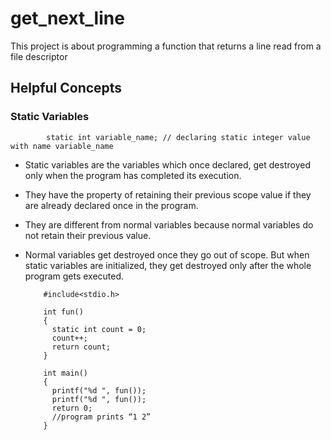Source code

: # get_next_line
This project is about programming a function that returns a line read from a file descriptor

## Helpful Concepts

### Static Variables

            static int variable_name; // declaring static integer value with name variable_name


- Static variables are the variables which once declared, get destroyed only when the program has completed its execution. 

- They have the property of retaining their previous scope value if they are already declared once in the program. 

- They are different from normal variables because normal variables do not retain their previous value. 

- Normal variables get destroyed once they go out of scope. But when static variables are initialized, they get destroyed only after the whole program gets executed.

            
          #include<stdio.h>
          
          int fun()
          {
            static int count = 0;
            count++;
            return count;
          }

          int main()
          {
            printf("%d ", fun());
            printf("%d ", fun());
            return 0;
            //program prints “1 2” 
          }
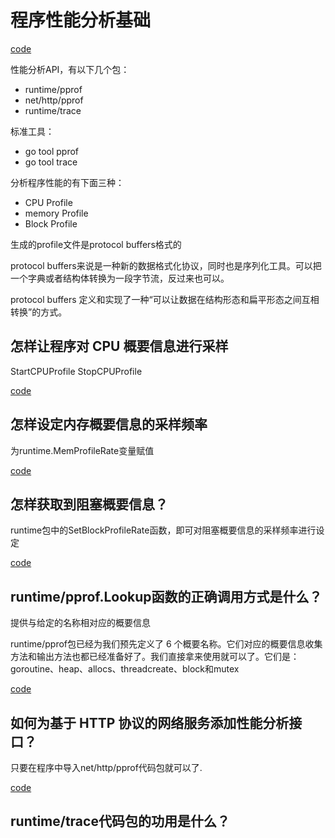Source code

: # 程序性能分析基础
[code](https://github.com/hyper0x/Golang_Puzzlers/blob/master/src/puzzlers/article37)

性能分析API，有以下几个包：
- runtime/pprof
- net/http/pprof
- runtime/trace


标准工具：
- go tool pprof
- go tool trace


分析程序性能的有下面三种：
- CPU Profile
- memory Profile
- Block Profile

生成的profile文件是protocol buffers格式的

protocol buffers来说是一种新的数据格式化协议，同时也是序列化工具。可以把一个字典或者结构体转换为一段字节流，反过来也可以。

protocol buffers 定义和实现了一种“可以让数据在结构形态和扁平形态之间互相转换”的方式。


## 怎样让程序对 CPU 概要信息进行采样

StartCPUProfile
StopCPUProfile

[code](https://github.com/hyper0x/Golang_Puzzlers/blob/master/src/puzzlers/article37/q1/demo96.go)


## 怎样设定内存概要信息的采样频率

为runtime.MemProfileRate变量赋值

[code](https://github.com/hyper0x/Golang_Puzzlers/blob/master/src/puzzlers/article37/q2/demo97.go)

## 怎样获取到阻塞概要信息？

runtime包中的SetBlockProfileRate函数，即可对阻塞概要信息的采样频率进行设定

[code](https://github.com/hyper0x/Golang_Puzzlers/blob/master/src/puzzlers/article37/q3/demo98.go)

## runtime/pprof.Lookup函数的正确调用方式是什么？

提供与给定的名称相对应的概要信息

runtime/pprof包已经为我们预先定义了 6 个概要名称。它们对应的概要信息收集方法和输出方法也都已经准备好了。我们直接拿来使用就可以了。它们是：goroutine、heap、allocs、threadcreate、block和mutex

[code](https://github.com/hyper0x/Golang_Puzzlers/blob/master/src/puzzlers/article37/q4/demo99.go)


## 如何为基于 HTTP 协议的网络服务添加性能分析接口？

只要在程序中导入net/http/pprof代码包就可以了.

[code](https://github.com/hyper0x/Golang_Puzzlers/blob/master/src/puzzlers/article37/q5)



## runtime/trace代码包的功用是什么？














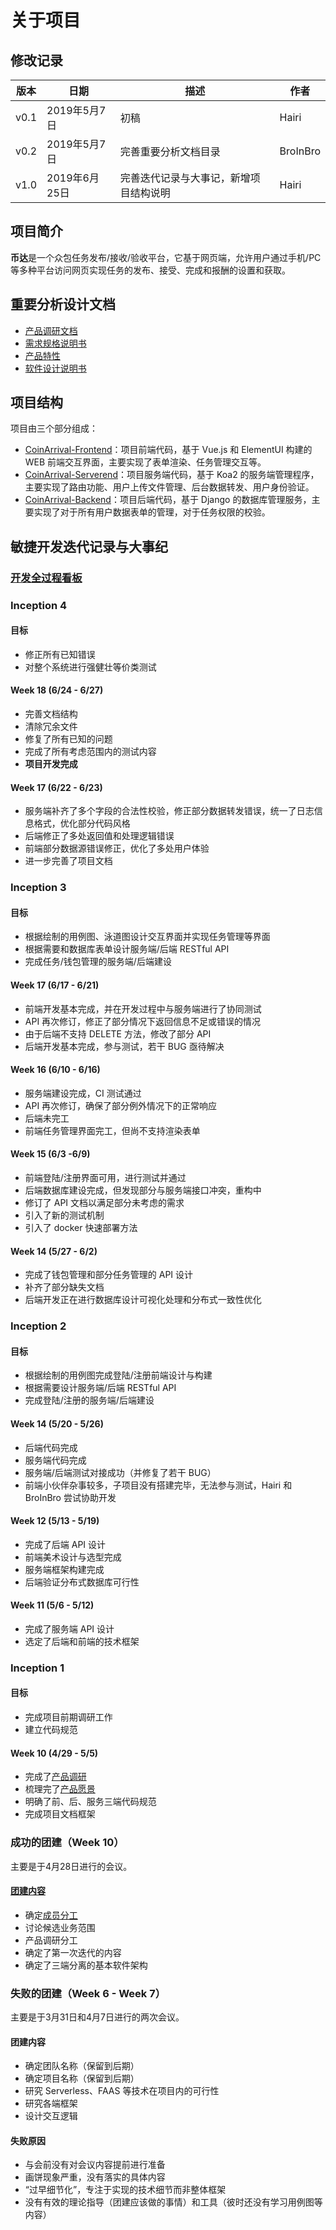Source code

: # 关于项目

## 修改记录

|版本|日期|描述|作者|
|-|-|-|-|
|v0.1|2019年5月7日|初稿|Hairi|
|v0.2|2019年5月7日|完善重要分析文档目录|BroInBro|
|v1.0|2019年6月25日|完善迭代记录与大事记，新增项目结构说明|Hairi|

## 项目简介

**币达**是一个众包任务发布/接收/验收平台，它基于网页端，允许用户通过手机/PC等多种平台访问网页实现任务的发布、接受、完成和报酬的设置和获取。

## 重要分析设计文档

- [产品调研文档](investigation.md)
- [需求规格说明书](requirementSpecification.md)
- [产品特性](productBacklog.md)
- [软件设计说明书](softwaredesign.md)

## 项目结构

项目由三个部分组成：

- [CoinArrival-Frontend](https://github.com/coinarrival/FrontEnd)：项目前端代码，基于 Vue.js 和 ElementUI 构建的 WEB 前端交互界面，主要实现了表单渲染、任务管理交互等。
- [CoinArrival-Serverend](https://github.com/coinarrival/ServerEnd)：项目服务端代码，基于 Koa2 的服务端管理程序，主要实现了路由功能、用户上传文件管理、后台数据转发、用户身份验证。
- [CoinArrival-Backend](https://github.com/coinarrival/Backend)：项目后端代码，基于 Django 的数据库管理服务，主要实现了对于所有用户数据表单的管理，对于任务权限的校验。

## 敏捷开发迭代记录与大事纪

### [开发全过程看板](https://github.com/coinarrival/documents/projects/)

### Inception 4

#### 目标

- 修正所有已知错误
- 对整个系统进行强健壮等价类测试

#### Week 18 (6/24 - 6/27)

- 完善文档结构
- 清除冗余文件
- 修复了所有已知的问题
- 完成了所有考虑范围内的测试内容
- **项目开发完成**

#### Week 17 (6/22 - 6/23)

- 服务端补齐了多个字段的合法性校验，修正部分数据转发错误，统一了日志信息格式，优化部分代码风格
- 后端修正了多处返回值和处理逻辑错误
- 前端部分数据源错误修正，优化了多处用户体验
- 进一步完善了项目文档

### Inception 3

#### 目标

- 根据绘制的用例图、泳道图设计交互界面并实现任务管理等界面
- 根据需要和数据库表单设计服务端/后端 RESTful API
- 完成任务/钱包管理的服务端/后端建设

#### Week 17 (6/17 - 6/21)

- 前端开发基本完成，并在开发过程中与服务端进行了协同测试
- API 再次修订，修正了部分情况下返回信息不足或错误的情况
- 由于后端不支持 DELETE 方法，修改了部分 API
- 后端开发基本完成，参与测试，若干 BUG 亟待解决

#### Week 16 (6/10 - 6/16)

- 服务端建设完成，CI 测试通过
- API 再次修订，确保了部分例外情况下的正常响应
- 后端未完工
- 前端任务管理界面完工，但尚不支持渲染表单

#### Week 15 (6/3 -6/9)

- 前端登陆/注册界面可用，进行测试并通过
- 后端数据库建设完成，但发现部分与服务端接口冲突，重构中
- 修订了 API 文档以满足部分未考虑的需求
- 引入了新的测试机制
- 引入了 docker 快速部署方法

#### Week 14 (5/27 - 6/2)

- 完成了钱包管理和部分任务管理的 API 设计
- 补齐了部分缺失文档
- 后端开发正在进行数据库设计可视化处理和分布式一致性优化

### Inception 2

#### 目标

- 根据绘制的用例图完成登陆/注册前端设计与构建
- 根据需要设计服务端/后端 RESTful API
- 完成登陆/注册的服务端/后端建设

#### Week 14 (5/20 - 5/26)

- 后端代码完成
- 服务端代码完成
- 服务端/后端测试对接成功（并修复了若干 BUG）
- 前端小伙伴杂事较多，子项目没有搭建完毕，无法参与测试，Hairi 和 BroInBro 尝试协助开发

#### Week 12 (5/13 - 5/19)

- 完成了后端 API 设计
- 前端美术设计与选型完成
- 服务端框架构建完成
- 后端验证分布式数据库可行性

#### Week 11 (5/6 - 5/12)

- 完成了服务端 API 设计
- 选定了后端和前端的技术框架

### Inception 1

#### 目标

- 完成项目前期调研工作
- 建立代码规范

#### Week 10 (4/29 - 5/5)

- 完成了[产品调研](https://coinarrival.github.io/documents/docs/investigation.html)
- 梳理完了[产品愿景](https://coinarrival.github.io/documents/docs/vision.html)
- 明确了前、后、服务三端代码规范
- 完成项目文档框架

### 成功的团建（Week 10）

主要是于4月28日进行的会议。 

#### [团建内容](https://coinarrival.github.io/documents/docs/meettingRecording/inception_5_06.html)

- 确定[成员分工](https://coinarrival.github.io/documents/docs/teamProfile.html)
- 讨论候选业务范围
- 产品调研分工
- 确定了第一次迭代的内容
- 确定了三端分离的基本软件架构

### 失败的团建（Week 6 - Week 7）

主要是于3月31日和4月7日进行的两次会议。

#### 团建内容

- 确定团队名称（保留到后期）
- 确定项目名称（保留到后期）
- 研究 Serverless、FAAS 等技术在项目内的可行性
- 研究各端框架
- 设计交互逻辑

#### 失败原因

- 与会前没有对会议内容提前进行准备
- 画饼现象严重，没有落实的具体内容
- “过早细节化”，专注于实现的技术细节而非整体框架
- 没有有效的理论指导（团建应该做的事情）和工具（彼时还没有学习用例图等内容）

#### Instructions to follow
Although the records contain pictures, the copy should hold only their text, reproduced exactly.

#### Task output
Source code

: # get_next_line
This project is about programming a function that returns a line read from a file descriptor

## Helpful Concepts

### Static Variables

            static int variable_name; // declaring static integer value with name variable_name


- Static variables are the variables which once declared, get destroyed only when the program has completed its execution. 

- They have the property of retaining their previous scope value if they are already declared once in the program. 

- They are different from normal variables because normal variables do not retain their previous value. 

- Normal variables get destroyed once they go out of scope. But when static variables are initialized, they get destroyed only after the whole program gets executed.

            
          #include<stdio.h>
          
          int fun()
          {
            static int count = 0;
            count++;
            return count;
          }

          int main()
          {
            printf("%d ", fun());
            printf("%d ", fun());
            return 0;
            //program prints “1 2” 
          }
Source code

: # 程序性能分析基础
[code](https://github.com/hyper0x/Golang_Puzzlers/blob/master/src/puzzlers/article37)

性能分析API，有以下几个包：
- runtime/pprof
- net/http/pprof
- runtime/trace


标准工具：
- go tool pprof
- go tool trace


分析程序性能的有下面三种：
- CPU Profile
- memory Profile
- Block Profile

生成的profile文件是protocol buffers格式的

protocol buffers来说是一种新的数据格式化协议，同时也是序列化工具。可以把一个字典或者结构体转换为一段字节流，反过来也可以。

protocol buffers 定义和实现了一种“可以让数据在结构形态和扁平形态之间互相转换”的方式。


## 怎样让程序对 CPU 概要信息进行采样

StartCPUProfile
StopCPUProfile

[code](https://github.com/hyper0x/Golang_Puzzlers/blob/master/src/puzzlers/article37/q1/demo96.go)


## 怎样设定内存概要信息的采样频率

为runtime.MemProfileRate变量赋值

[code](https://github.com/hyper0x/Golang_Puzzlers/blob/master/src/puzzlers/article37/q2/demo97.go)

## 怎样获取到阻塞概要信息？

runtime包中的SetBlockProfileRate函数，即可对阻塞概要信息的采样频率进行设定

[code](https://github.com/hyper0x/Golang_Puzzlers/blob/master/src/puzzlers/article37/q3/demo98.go)

## runtime/pprof.Lookup函数的正确调用方式是什么？

提供与给定的名称相对应的概要信息

runtime/pprof包已经为我们预先定义了 6 个概要名称。它们对应的概要信息收集方法和输出方法也都已经准备好了。我们直接拿来使用就可以了。它们是：goroutine、heap、allocs、threadcreate、block和mutex

[code](https://github.com/hyper0x/Golang_Puzzlers/blob/master/src/puzzlers/article37/q4/demo99.go)


## 如何为基于 HTTP 协议的网络服务添加性能分析接口？

只要在程序中导入net/http/pprof代码包就可以了.

[code](https://github.com/hyper0x/Golang_Puzzlers/blob/master/src/puzzlers/article37/q5)



## runtime/trace代码包的功用是什么？














Source code

: # 关于项目

## 修改记录

|版本|日期|描述|作者|
|-|-|-|-|
|v0.1|2019年5月7日|初稿|Hairi|
|v0.2|2019年5月7日|完善重要分析文档目录|BroInBro|
|v1.0|2019年6月25日|完善迭代记录与大事记，新增项目结构说明|Hairi|

## 项目简介

**币达**是一个众包任务发布/接收/验收平台，它基于网页端，允许用户通过手机/PC等多种平台访问网页实现任务的发布、接受、完成和报酬的设置和获取。

## 重要分析设计文档

- [产品调研文档](investigation.md)
- [需求规格说明书](requirementSpecification.md)
- [产品特性](productBacklog.md)
- [软件设计说明书](softwaredesign.md)

## 项目结构

项目由三个部分组成：

- [CoinArrival-Frontend](https://github.com/coinarrival/FrontEnd)：项目前端代码，基于 Vue.js 和 ElementUI 构建的 WEB 前端交互界面，主要实现了表单渲染、任务管理交互等。
- [CoinArrival-Serverend](https://github.com/coinarrival/ServerEnd)：项目服务端代码，基于 Koa2 的服务端管理程序，主要实现了路由功能、用户上传文件管理、后台数据转发、用户身份验证。
- [CoinArrival-Backend](https://github.com/coinarrival/Backend)：项目后端代码，基于 Django 的数据库管理服务，主要实现了对于所有用户数据表单的管理，对于任务权限的校验。

## 敏捷开发迭代记录与大事纪

### [开发全过程看板](https://github.com/coinarrival/documents/projects/)

### Inception 4

#### 目标

- 修正所有已知错误
- 对整个系统进行强健壮等价类测试

#### Week 18 (6/24 - 6/27)

- 完善文档结构
- 清除冗余文件
- 修复了所有已知的问题
- 完成了所有考虑范围内的测试内容
- **项目开发完成**

#### Week 17 (6/22 - 6/23)

- 服务端补齐了多个字段的合法性校验，修正部分数据转发错误，统一了日志信息格式，优化部分代码风格
- 后端修正了多处返回值和处理逻辑错误
- 前端部分数据源错误修正，优化了多处用户体验
- 进一步完善了项目文档

### Inception 3

#### 目标

- 根据绘制的用例图、泳道图设计交互界面并实现任务管理等界面
- 根据需要和数据库表单设计服务端/后端 RESTful API
- 完成任务/钱包管理的服务端/后端建设

#### Week 17 (6/17 - 6/21)

- 前端开发基本完成，并在开发过程中与服务端进行了协同测试
- API 再次修订，修正了部分情况下返回信息不足或错误的情况
- 由于后端不支持 DELETE 方法，修改了部分 API
- 后端开发基本完成，参与测试，若干 BUG 亟待解决

#### Week 16 (6/10 - 6/16)

- 服务端建设完成，CI 测试通过
- API 再次修订，确保了部分例外情况下的正常响应
- 后端未完工
- 前端任务管理界面完工，但尚不支持渲染表单

#### Week 15 (6/3 -6/9)

- 前端登陆/注册界面可用，进行测试并通过
- 后端数据库建设完成，但发现部分与服务端接口冲突，重构中
- 修订了 API 文档以满足部分未考虑的需求
- 引入了新的测试机制
- 引入了 docker 快速部署方法

#### Week 14 (5/27 - 6/2)

- 完成了钱包管理和部分任务管理的 API 设计
- 补齐了部分缺失文档
- 后端开发正在进行数据库设计可视化处理和分布式一致性优化

### Inception 2

#### 目标

- 根据绘制的用例图完成登陆/注册前端设计与构建
- 根据需要设计服务端/后端 RESTful API
- 完成登陆/注册的服务端/后端建设

#### Week 14 (5/20 - 5/26)

- 后端代码完成
- 服务端代码完成
- 服务端/后端测试对接成功（并修复了若干 BUG）
- 前端小伙伴杂事较多，子项目没有搭建完毕，无法参与测试，Hairi 和 BroInBro 尝试协助开发

#### Week 12 (5/13 - 5/19)

- 完成了后端 API 设计
- 前端美术设计与选型完成
- 服务端框架构建完成
- 后端验证分布式数据库可行性

#### Week 11 (5/6 - 5/12)

- 完成了服务端 API 设计
- 选定了后端和前端的技术框架

### Inception 1

#### 目标

- 完成项目前期调研工作
- 建立代码规范

#### Week 10 (4/29 - 5/5)

- 完成了[产品调研](https://coinarrival.github.io/documents/docs/investigation.html)
- 梳理完了[产品愿景](https://coinarrival.github.io/documents/docs/vision.html)
- 明确了前、后、服务三端代码规范
- 完成项目文档框架

### 成功的团建（Week 10）

主要是于4月28日进行的会议。 

#### [团建内容](https://coinarrival.github.io/documents/docs/meettingRecording/inception_5_06.html)

- 确定[成员分工](https://coinarrival.github.io/documents/docs/teamProfile.html)
- 讨论候选业务范围
- 产品调研分工
- 确定了第一次迭代的内容
- 确定了三端分离的基本软件架构

### 失败的团建（Week 6 - Week 7）

主要是于3月31日和4月7日进行的两次会议。

#### 团建内容

- 确定团队名称（保留到后期）
- 确定项目名称（保留到后期）
- 研究 Serverless、FAAS 等技术在项目内的可行性
- 研究各端框架
- 设计交互逻辑

#### 失败原因

- 与会前没有对会议内容提前进行准备
- 画饼现象严重，没有落实的具体内容
- “过早细节化”，专注于实现的技术细节而非整体框架
- 没有有效的理论指导（团建应该做的事情）和工具（彼时还没有学习用例图等内容）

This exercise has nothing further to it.